The criterion here is simple: all of the fabrics must be different. Not one square is to be the same as another. I can't exactly remember why I decided that, I think that I just wanted it to look really home-made. And the nice thing is that I have asked friends for some of their fabrics, so a bit of them is now in there too. I just need five more squares and I'm ready to go.

Above: my first ever patchwork effort: a cushion that I made when I was a child. Yes that is indeed Frida and Agnetha in the centre. Below: I found my old book, Supersewing Without a Pattern by Carolyn Trager (New York, 1976) when visiting my parents the other day. On the back page was a reminder of what the patchwork cushion was originally going to be:

A super Abba patchwork tunic! Illustration by Christine Randall.


What Kate did next ... said...

I am incredibly honoured to be the guardian of a Sandra quilt, originally made for our first baby daughter eight years ago, used by both girls but now happily residing back on Alice's bed (where it 'makes her feel safe'). It's such a special gift and the girls know and love each individual square (the little blue house, the dog, Lisa Simpson, the embroidered flowers).

It fulfils the three criteria of preciousness -- it is beautiful, it is useful, and it also has sentimental value. I am sure it will become a precious heirloom, handed down through the family and it will probably outlast us all!

Thank you Sandra!

Sandra Eterovic said...

Kate!

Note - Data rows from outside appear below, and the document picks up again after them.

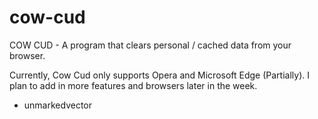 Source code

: # cow-cud
COW CUD - A program that clears personal / cached data from your browser.

Currently, Cow Cud only supports Opera and Microsoft Edge (Partially).
I plan to add in more features and browsers later in the week.

- unmarkedvector
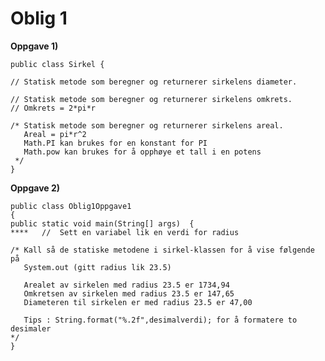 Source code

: # Oblig 1

**Oppgave 1)**

    public class Sirkel {

    // Statisk metode som beregner og returnerer sirkelens diameter.
    
    // Statisk metode som beregner og returnerer sirkelens omkrets.
    // Omkrets = 2*pi*r
    
    /* Statisk metode som beregner og returnerer sirkelens areal.
       Areal = pi*r^2
       Math.PI kan brukes for en konstant for PI
       Math.pow kan brukes for å opphøye et tall i en potens
     */    
    }
    
**Oppgave 2)**

    public class Oblig1Oppgave1
    {
    public static void main(String[] args)  {
    ****   //  Sett en variabel lik en verdi for radius 

    /* Kall så de statiske metodene i sirkel-klassen for å vise følgende på
       System.out (gitt radius lik 23.5)
       
       Arealet av sirkelen med radius 23.5 er 1734,94
       Omkretsen av sirkelen med radius 23.5 er 147,65
       Diameteren til sirkelen er med radius 23.5 er 47,00

       Tips : String.format("%.2f",desimalverdi); for å formatere to desimaler
    */
    } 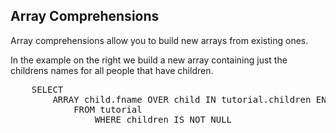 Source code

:## Array Comprehensions

Array comprehensions allow you to build new arrays from existing ones.

In the example on the right we build a new array containing just the childrens names for all people that have children.

<pre id="example">
	SELECT 
		ARRAY child.fname OVER child IN tutorial.children END AS children_names
			FROM tutorial 
				WHERE children IS NOT NULL
</pre> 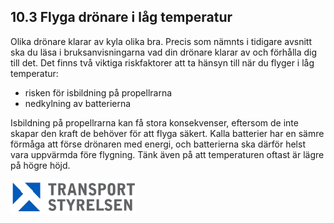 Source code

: ## 10.3 Flyga drönare i låg temperatur

Olika drönare klarar av kyla olika bra. Precis som nämnts i tidigare avsnitt ska du läsa i bruksanvisningarna vad din drönare klarar av och förhålla dig till det. Det finns två viktiga riskfaktorer att ta hänsyn till när du flyger i låg temperatur:

* risken för isbildning på propellrarna
* nedkylning av batterierna

Isbildning på propellrarna kan få stora konsekvenser, eftersom de inte skapar den kraft de behöver för att flyga säkert. Kalla batterier har en sämre förmåga att förse drönaren med energi, och batterierna ska därför helst vara uppvärmda före flygning. Tänk även på att temperaturen oftast är lägre på högre höjd.

![Transport Styrelsen](./images/Logga.png)
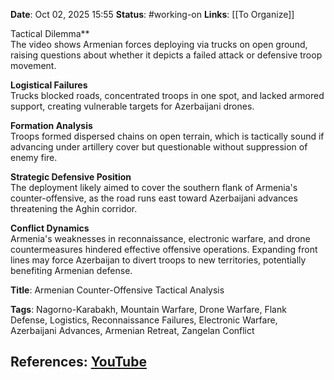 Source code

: **Date**: Oct 02, 2025 15:55
**Status**: #working-on
**Links**: [[To Organize]] 

Tactical Dilemma**  
The video shows Armenian forces deploying via trucks on open ground, raising questions about whether it depicts a failed attack or defensive troop movement.  

**Logistical Failures**  
Trucks blocked roads, concentrated troops in one spot, and lacked armored support, creating vulnerable targets for Azerbaijani drones.  

**Formation Analysis**  
Troops formed dispersed chains on open terrain, which is tactically sound if advancing under artillery cover but questionable without suppression of enemy fire.  

**Strategic Defensive Position**  
The deployment likely aimed to cover the southern flank of Armenia's counter-offensive, as the road runs east toward Azerbaijani advances threatening the Aghin corridor.  

**Conflict Dynamics**  
Armenia's weaknesses in reconnaissance, electronic warfare, and drone countermeasures hindered effective offensive operations. Expanding front lines may force Azerbaijan to divert troops to new territories, potentially benefiting Armenian defense.  

**Title**: Armenian Counter-Offensive Tactical Analysis  

**Tags**: Nagorno-Karabakh, Mountain Warfare, Drone Warfare, Flank Defense, Logistics, Reconnaissance Failures, Electronic Warfare, Azerbaijani Advances, Armenian Retreat, Zangelan Conflict

## References: [YouTube](https://www.youtube.com/watch?v=QQveKVE8fyI)
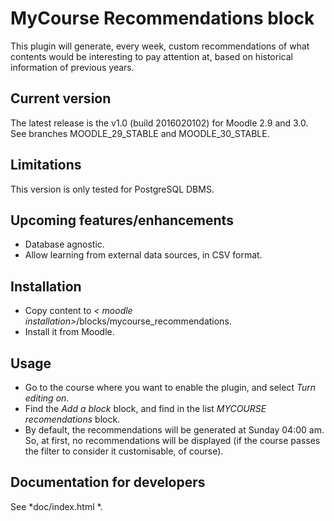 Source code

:MyCourse Recommendations block
==============================

This plugin will generate, every week, custom recommendations of what contents would be interesting to pay attention at, based on historical information of previous years.

## Current version
The latest release is the v1.0 (build 2016020102) for Moodle 2.9 and 3.0. See branches MOODLE_29_STABLE and MOODLE_30_STABLE.

## Limitations
This version is only tested for PostgreSQL DBMS.

## Upcoming features/enhancements
 - Database agnostic.
 - Allow learning from external data sources, in CSV format.

## Installation
 - Copy content to *< moodle installation>*/blocks/mycourse_recommendations.
 - Install it from Moodle.

## Usage
 - Go to the course where you want to enable the plugin, and select *Turn editing on*.
 - Find the *Add a block* block, and find in the list *MYCOURSE recomendations* block.
 - By default, the recommendations will be generated at Sunday 04:00 am. So, at first, no recommendations will be displayed (if the course passes the filter to consider it customisable, of course).

## Documentation for developers
See *doc/index.html *.
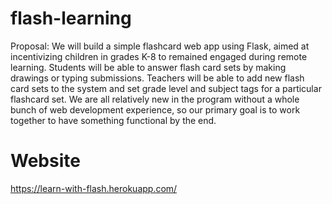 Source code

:# flash-learning
Proposal: We will build a simple flashcard web app using Flask, aimed at incentivizing children in grades K-8 to remained engaged during remote learning. Students will be able to answer flash card sets by making drawings or typing submissions. Teachers will be able to add new flash card sets to the system and set grade level and subject tags for a particular flashcard set. We are all relatively new in the program without a whole bunch of web development experience, so our primary goal is to work together to have something functional by the end.

# Website
https://learn-with-flash.herokuapp.com/
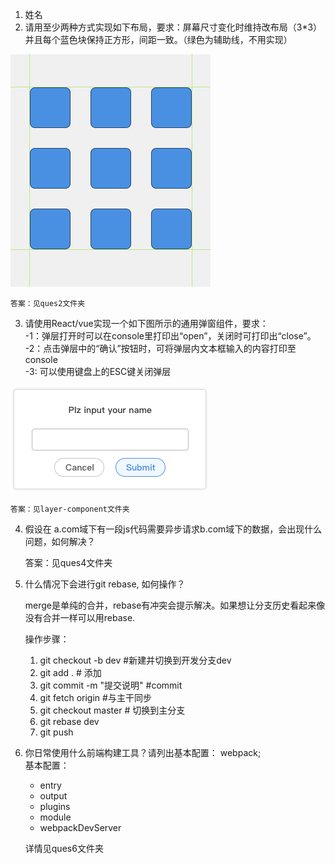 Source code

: 1. 姓名
2. 请用至少两种方式实现如下布局，要求：屏幕尺寸变化时维持改布局（3*3）并且每个蓝色块保持正方形，间距一致。（绿色为辅助线，不用实现）

![](img/img1.png)

    答案：见ques2文件夹

3. 请使用React/vue实现一个如下图所示的通用弹窗组件，要求：  
    -1：弹层打开时可以在console里打印出“open”，关闭时可打印出“close”。  
    -2：点击弹层中的“确认”按钮时，可将弹层内文本框输入的内容打印至console  
    -3: 可以使用键盘上的ESC键关闭弹层  


![](img/img2.png)

    答案：见layer-component文件夹

4. 假设在 a.com域下有一段js代码需要异步请求b.com域下的数据，会出现什么问题，如何解决？

    答案：见ques4文件夹

5. 什么情况下会进行git rebase, 如何操作？

    merge是单纯的合并，rebase有冲突会提示解决。如果想让分支历史看起来像没有合并一样可以用rebase.

    操作步骤：  
    1. git checkout -b dev   #新建并切换到开发分支dev
    2. git add .     # 添加
    3. git commit  -m "提交说明"   #commit
    4. git fetch origin  #与主干同步
    5. git checkout master # 切换到主分支
    5. git rebase dev
    6. git push

6. 你日常使用什么前端构建工具？请列出基本配置：
   webpack;   
   基本配置：
   - entry
   - output
   - plugins
   - module
   - webpackDevServer

   详情见ques6文件夹


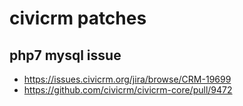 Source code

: # civicrm patches

## php7 mysql issue

* https://issues.civicrm.org/jira/browse/CRM-19699
* https://github.com/civicrm/civicrm-core/pull/9472
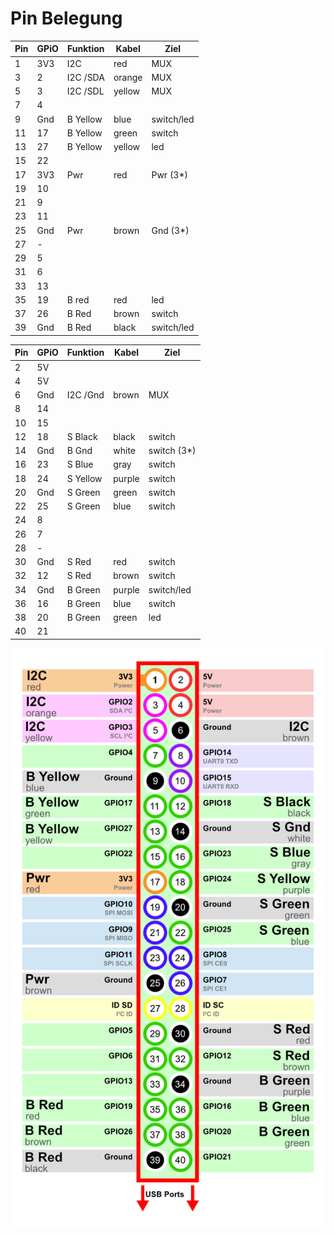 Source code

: 
# Pin Belegung

Pin | GPiO | Funktion | Kabel  | Ziel
----|------|----------|--------|-----
1   | 3V3  | I2C      | red    | MUX
3   | 2    | I2C /SDA | orange | MUX
5   | 3    | I2C /SDL | yellow | MUX
7   | 4    |          |        |
9   | Gnd  | B Yellow | blue   | switch/led
11  | 17   | B Yellow | green  | switch
13  | 27   | B Yellow | yellow | led
15  | 22   |          |        |
17  | 3V3  | Pwr      | red    | Pwr (3*)
19  | 10   |          |        |
21  | 9    |          |        |
23  | 11   |          |        |
25  | Gnd  | Pwr      | brown  | Gnd (3*)
27  | -    |          |        |
29  | 5    |          |        |
31  | 6    |          |        |
33  | 13   |          |        |
35  | 19   | B red    | red    | led
37  | 26   | B Red    | brown  | switch
39  | Gnd  | B Red    | black  | switch/led

Pin | GPiO | Funktion | Kabel  | Ziel
----|------|----------|--------|-----
2   | 5V   |          |        |
4   | 5V   |          |        |
6   | Gnd  | I2C /Gnd | brown  | MUX
8   | 14   |          |        |
10  | 15   |          |        |
12  | 18   | S Black  | black  | switch
14  | Gnd  | B Gnd    | white  | switch (3*)
16  | 23   | S Blue   | gray   | switch
18  | 24   | S Yellow | purple | switch
20  | Gnd  | S Green  | green  | switch
22  | 25   | S Green  | blue   | switch
24  | 8    |          |        |
26  | 7    |          |        |
28  | -    |          |        |
30  | Gnd  | S Red    | red    | switch
32  | 12   | S Red    | brown  | switch
34  | Gnd  | B Green  | purple | switch/led  
36  | 16   | B Green  | blue   | switch
38  | 20   | B Green  | green  | led
40  | 21   |          |        |

![Pin Layout](images/pin-layout.png)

That brought a tear to my eye.

Yes indeed -- must be why we patchwork addicts keep going. You put it so eloquently that I can't help re-reading it.

I always love taking a peek into Alice's room in the hope of seeing the quilt there. I do indeed feel as though a part of me is helping to look after her.
I have always wanted to do a post on that quilt, actually, but never seem to have my camera with me when I am visiting you all!

Thanks again dear Kate x

jaboopee said...

the comment above just confirms how much patchwork is all about a labour of love , i've still not finished daughters quilt but every hand stitch was a wish for her happiness ...and sandra i don't think its too late to make the tunic would look stunning on you this autumn.

Sandra Eterovic said...

I am enjoying this conversation alot! You are right Elaine, it is very much about that labour of love. I wonder how long ago you started your daughter's quilt...?

I might make that tunic, you know, maybe I'll start a new trend. Perhaps I'll even quilt it!!! (Ugh.)